> [EXERCISE AIM]:
Filter the material, keeping only lines with the word "linearly".

───── SUPPLIED RECORDS ─────

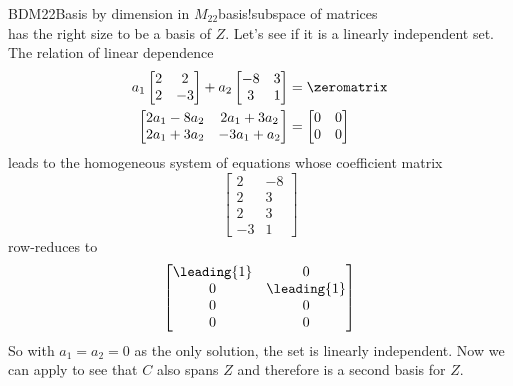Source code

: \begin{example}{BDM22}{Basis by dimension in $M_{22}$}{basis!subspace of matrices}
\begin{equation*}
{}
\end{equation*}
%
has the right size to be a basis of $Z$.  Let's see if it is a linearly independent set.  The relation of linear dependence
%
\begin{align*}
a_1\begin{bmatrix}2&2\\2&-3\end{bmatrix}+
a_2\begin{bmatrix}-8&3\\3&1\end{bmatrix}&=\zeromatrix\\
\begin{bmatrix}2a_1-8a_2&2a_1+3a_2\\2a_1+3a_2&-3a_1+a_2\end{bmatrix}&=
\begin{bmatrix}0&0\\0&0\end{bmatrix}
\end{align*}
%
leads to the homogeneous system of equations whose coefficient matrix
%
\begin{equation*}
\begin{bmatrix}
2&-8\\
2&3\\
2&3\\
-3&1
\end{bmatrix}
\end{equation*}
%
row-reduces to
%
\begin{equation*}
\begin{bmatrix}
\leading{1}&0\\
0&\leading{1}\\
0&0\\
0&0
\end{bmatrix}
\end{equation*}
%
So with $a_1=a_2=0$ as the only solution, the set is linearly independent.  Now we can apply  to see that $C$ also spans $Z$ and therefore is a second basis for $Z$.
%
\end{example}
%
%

─────
───── SUPPLIED RECORDS ─────

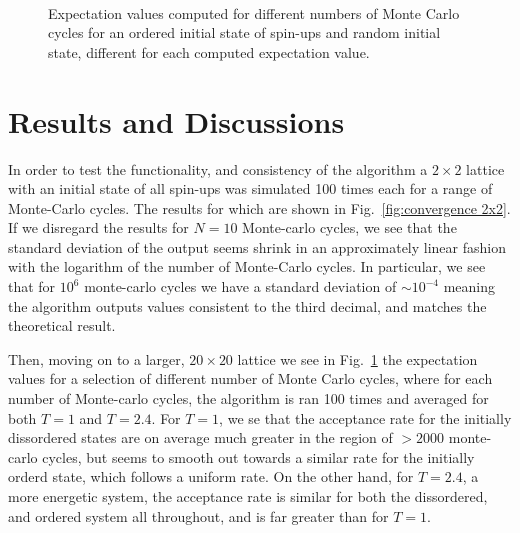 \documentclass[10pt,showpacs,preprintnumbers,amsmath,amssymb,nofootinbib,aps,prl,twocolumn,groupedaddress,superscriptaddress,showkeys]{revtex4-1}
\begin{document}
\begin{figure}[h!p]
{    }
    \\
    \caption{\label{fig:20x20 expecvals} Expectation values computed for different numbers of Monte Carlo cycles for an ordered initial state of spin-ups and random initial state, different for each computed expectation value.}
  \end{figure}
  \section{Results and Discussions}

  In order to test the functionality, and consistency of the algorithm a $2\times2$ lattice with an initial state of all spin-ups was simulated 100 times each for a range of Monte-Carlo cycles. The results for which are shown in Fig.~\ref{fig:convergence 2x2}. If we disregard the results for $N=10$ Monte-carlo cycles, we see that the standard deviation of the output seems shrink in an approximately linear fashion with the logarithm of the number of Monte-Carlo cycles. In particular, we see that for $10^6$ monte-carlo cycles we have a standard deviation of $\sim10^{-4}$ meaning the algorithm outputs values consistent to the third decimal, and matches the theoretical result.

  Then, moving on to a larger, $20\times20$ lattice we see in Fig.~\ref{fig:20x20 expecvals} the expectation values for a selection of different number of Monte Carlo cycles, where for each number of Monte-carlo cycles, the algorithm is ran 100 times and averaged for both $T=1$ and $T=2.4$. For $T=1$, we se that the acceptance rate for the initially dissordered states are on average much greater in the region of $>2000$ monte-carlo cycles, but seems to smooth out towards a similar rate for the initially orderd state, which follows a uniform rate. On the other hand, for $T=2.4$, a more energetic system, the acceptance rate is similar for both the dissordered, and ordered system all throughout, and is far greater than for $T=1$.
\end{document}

─────
───── SUPPLIED RECORDS ─────

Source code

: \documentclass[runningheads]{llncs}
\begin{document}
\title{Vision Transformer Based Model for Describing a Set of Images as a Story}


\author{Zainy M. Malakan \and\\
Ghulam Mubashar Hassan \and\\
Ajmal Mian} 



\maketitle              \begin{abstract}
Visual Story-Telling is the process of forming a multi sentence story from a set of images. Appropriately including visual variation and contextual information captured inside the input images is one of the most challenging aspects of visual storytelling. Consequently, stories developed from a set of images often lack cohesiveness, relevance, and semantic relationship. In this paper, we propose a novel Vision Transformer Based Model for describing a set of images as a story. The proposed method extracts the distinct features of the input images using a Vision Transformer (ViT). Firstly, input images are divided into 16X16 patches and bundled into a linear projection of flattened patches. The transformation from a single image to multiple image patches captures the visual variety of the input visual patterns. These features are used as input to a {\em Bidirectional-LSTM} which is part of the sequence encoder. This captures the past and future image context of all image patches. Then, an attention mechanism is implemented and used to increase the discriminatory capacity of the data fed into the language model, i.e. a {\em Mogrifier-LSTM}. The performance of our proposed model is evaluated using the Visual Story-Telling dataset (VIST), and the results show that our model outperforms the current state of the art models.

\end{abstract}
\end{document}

─────

> [WRITTEN SOLUTION]:
has the right size to be a basis of $Z$.  Let's see if it is a linearly independent set.  The relation of linear dependence
So with $a_1=a_2=0$ as the only solution, the set is linearly independent.  Now we can apply  to see that $C$ also spans $Z$ and therefore is a second basis for $Z$.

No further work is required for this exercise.